Y un apartado singular: No se puede entender a Mérida sin su relación con su Patrona, antes y ahora. Por ello, en este encuentro científico será interesantísima esa sección emeritense, que recorrerá los pasados siglos vividos por Mérida en su común andadura con Eulalia. El Dr. José Luis de la Barrera, conservador del Museo Nacional de Arte Romano y conocido investigador de temas emeritenses, será el coordinador de esta sección tan relevante para los emeritenses y los extremeños todos.

La publicación de las Actas de este Congreso de Estudios Eulalienses será un paso más para conocer la figura de Eulalia y su dimensión histórica.

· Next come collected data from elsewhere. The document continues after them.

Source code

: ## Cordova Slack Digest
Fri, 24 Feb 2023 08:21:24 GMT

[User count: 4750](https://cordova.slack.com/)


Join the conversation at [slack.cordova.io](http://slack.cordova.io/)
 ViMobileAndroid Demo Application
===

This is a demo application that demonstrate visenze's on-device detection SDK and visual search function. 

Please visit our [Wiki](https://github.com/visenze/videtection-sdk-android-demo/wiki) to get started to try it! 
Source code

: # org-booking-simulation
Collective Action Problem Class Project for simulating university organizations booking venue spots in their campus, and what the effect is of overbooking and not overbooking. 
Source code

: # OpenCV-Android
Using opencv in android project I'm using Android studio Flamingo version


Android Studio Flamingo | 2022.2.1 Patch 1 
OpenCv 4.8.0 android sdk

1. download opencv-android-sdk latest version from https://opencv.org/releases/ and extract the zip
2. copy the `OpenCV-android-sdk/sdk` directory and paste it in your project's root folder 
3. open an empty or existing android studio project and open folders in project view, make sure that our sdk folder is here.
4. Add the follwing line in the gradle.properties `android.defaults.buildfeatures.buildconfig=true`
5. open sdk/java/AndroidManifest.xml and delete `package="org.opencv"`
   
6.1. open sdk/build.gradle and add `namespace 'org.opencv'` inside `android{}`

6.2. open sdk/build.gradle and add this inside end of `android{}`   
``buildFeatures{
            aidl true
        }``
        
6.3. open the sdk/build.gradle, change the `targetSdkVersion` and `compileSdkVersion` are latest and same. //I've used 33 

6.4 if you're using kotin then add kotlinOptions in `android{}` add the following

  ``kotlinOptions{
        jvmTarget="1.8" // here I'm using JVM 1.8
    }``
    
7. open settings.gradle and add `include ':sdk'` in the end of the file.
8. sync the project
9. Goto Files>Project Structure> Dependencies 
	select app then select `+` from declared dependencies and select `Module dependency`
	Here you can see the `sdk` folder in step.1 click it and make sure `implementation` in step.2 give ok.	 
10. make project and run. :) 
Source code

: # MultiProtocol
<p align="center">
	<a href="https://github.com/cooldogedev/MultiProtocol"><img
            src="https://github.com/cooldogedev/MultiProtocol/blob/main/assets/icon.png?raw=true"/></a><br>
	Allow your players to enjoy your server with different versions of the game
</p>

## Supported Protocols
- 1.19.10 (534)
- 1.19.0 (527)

Para este encuentro José María Álvarez Martínez cuenta con la ayuda de un poeta. Un poeta-sacerdote que es como una llama viva del más puro amor a Santa Eulalia. Es Antonio Bellido. ¿No conoceis sus versos?. Como poeta que soy me emociona su voz cuando me llega impresa…

Yo canto, Mártir, tu vida,
canto tu muerte y tu gloria,
la grandeza de tu historia
en nuestra historia fundida.
Yo canto con voz quebrada
a la Niña del martirio
-azucena, rosa, lirio-
que me nubla la mirada.

¿Qué mejor párroco podía tener Santa Eulalia de Mérida que este poeta llamado Antonio Bellido Almeida?

Pero sigamos pregonando los quehaceres en este centenario. La Asociación ha conseguido que Sus Majestades los Reyes aceptaran el nombramiento de Presidentes de honor, retomando así una vieja relación con la Corona que data del siglo XIX cuando la Reina Doña Isabel II viene a Mérida, acompañada del Príncipe de Asturias y de las Infantas para agradecer a la Santa la curación de la Infanta que precisamente llevaba su nombre, Eulalia. El entonces Príncipe volvería siendo Alfonso XII y su hijo, Alfonso XIII, que también visitó el templo, fue nombrado Presidente de Honor de la Asociación… Como vemos, la Historia continúa y los Reyes siguen la tradición.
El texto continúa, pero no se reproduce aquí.